====== DATA TO USE

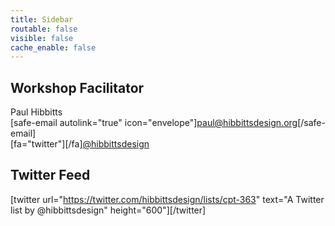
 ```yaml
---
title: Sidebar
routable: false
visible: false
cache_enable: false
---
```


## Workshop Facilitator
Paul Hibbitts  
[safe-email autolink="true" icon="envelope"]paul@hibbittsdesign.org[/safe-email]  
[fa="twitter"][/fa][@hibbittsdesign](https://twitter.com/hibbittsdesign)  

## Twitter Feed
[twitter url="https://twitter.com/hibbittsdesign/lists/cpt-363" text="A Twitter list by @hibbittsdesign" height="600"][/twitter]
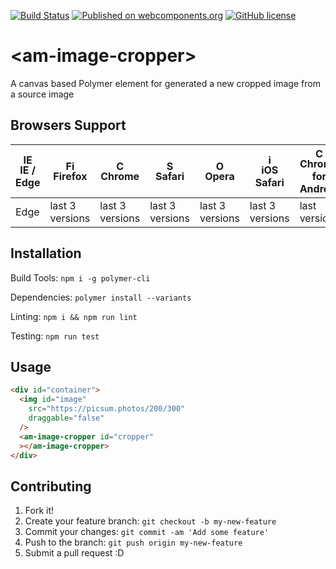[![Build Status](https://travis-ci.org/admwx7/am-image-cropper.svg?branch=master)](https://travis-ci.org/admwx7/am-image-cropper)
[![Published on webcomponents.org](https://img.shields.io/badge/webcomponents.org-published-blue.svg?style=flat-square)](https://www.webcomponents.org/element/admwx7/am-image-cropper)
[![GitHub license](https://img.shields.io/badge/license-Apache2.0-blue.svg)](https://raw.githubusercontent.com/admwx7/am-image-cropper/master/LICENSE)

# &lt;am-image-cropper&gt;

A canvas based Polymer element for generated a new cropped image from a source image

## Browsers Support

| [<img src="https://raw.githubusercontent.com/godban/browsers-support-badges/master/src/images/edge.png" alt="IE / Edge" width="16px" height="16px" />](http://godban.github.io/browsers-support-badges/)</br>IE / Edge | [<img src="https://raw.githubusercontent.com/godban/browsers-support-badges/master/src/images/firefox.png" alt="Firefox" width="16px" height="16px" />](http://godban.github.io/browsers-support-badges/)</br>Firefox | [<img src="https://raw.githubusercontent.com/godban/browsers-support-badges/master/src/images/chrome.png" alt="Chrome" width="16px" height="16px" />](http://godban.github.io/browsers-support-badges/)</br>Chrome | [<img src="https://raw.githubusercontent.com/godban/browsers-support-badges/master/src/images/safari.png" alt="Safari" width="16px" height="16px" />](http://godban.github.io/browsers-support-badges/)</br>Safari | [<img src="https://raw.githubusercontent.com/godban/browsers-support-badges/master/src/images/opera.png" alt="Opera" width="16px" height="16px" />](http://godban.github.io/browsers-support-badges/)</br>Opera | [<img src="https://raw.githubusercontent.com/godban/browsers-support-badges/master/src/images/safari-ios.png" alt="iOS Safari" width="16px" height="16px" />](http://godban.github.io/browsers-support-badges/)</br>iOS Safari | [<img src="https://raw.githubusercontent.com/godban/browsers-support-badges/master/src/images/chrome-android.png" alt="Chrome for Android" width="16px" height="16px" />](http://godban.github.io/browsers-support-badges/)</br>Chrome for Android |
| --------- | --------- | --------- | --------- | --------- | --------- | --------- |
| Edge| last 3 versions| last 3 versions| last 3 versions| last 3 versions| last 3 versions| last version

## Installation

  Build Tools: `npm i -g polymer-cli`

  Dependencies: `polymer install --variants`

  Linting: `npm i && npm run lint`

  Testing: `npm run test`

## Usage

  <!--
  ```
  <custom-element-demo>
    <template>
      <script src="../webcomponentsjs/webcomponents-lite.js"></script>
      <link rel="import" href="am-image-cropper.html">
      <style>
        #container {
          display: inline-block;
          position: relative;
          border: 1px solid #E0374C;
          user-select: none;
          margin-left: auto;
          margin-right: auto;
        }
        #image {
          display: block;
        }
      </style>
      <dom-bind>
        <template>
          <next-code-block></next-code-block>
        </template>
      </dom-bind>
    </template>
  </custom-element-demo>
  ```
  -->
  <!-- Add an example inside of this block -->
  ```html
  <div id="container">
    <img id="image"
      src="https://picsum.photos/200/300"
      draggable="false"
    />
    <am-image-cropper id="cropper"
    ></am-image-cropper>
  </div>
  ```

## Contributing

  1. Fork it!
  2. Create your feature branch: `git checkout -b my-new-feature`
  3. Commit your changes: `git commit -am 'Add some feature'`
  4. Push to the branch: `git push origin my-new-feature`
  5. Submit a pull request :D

============

[WHAT THE TASK ASKS] Please list every line of the records that contains "blue".

[OUTPUT OF THE EXERCISE]
[![Published on webcomponents.org](https://img.shields.io/badge/webcomponents.org-published-blue.svg?style=flat-square)](https://www.webcomponents.org/element/admwx7/am-image-cropper)
[![GitHub license](https://img.shields.io/badge/license-Apache2.0-blue.svg)](https://raw.githubusercontent.com/admwx7/am-image-cropper/master/LICENSE)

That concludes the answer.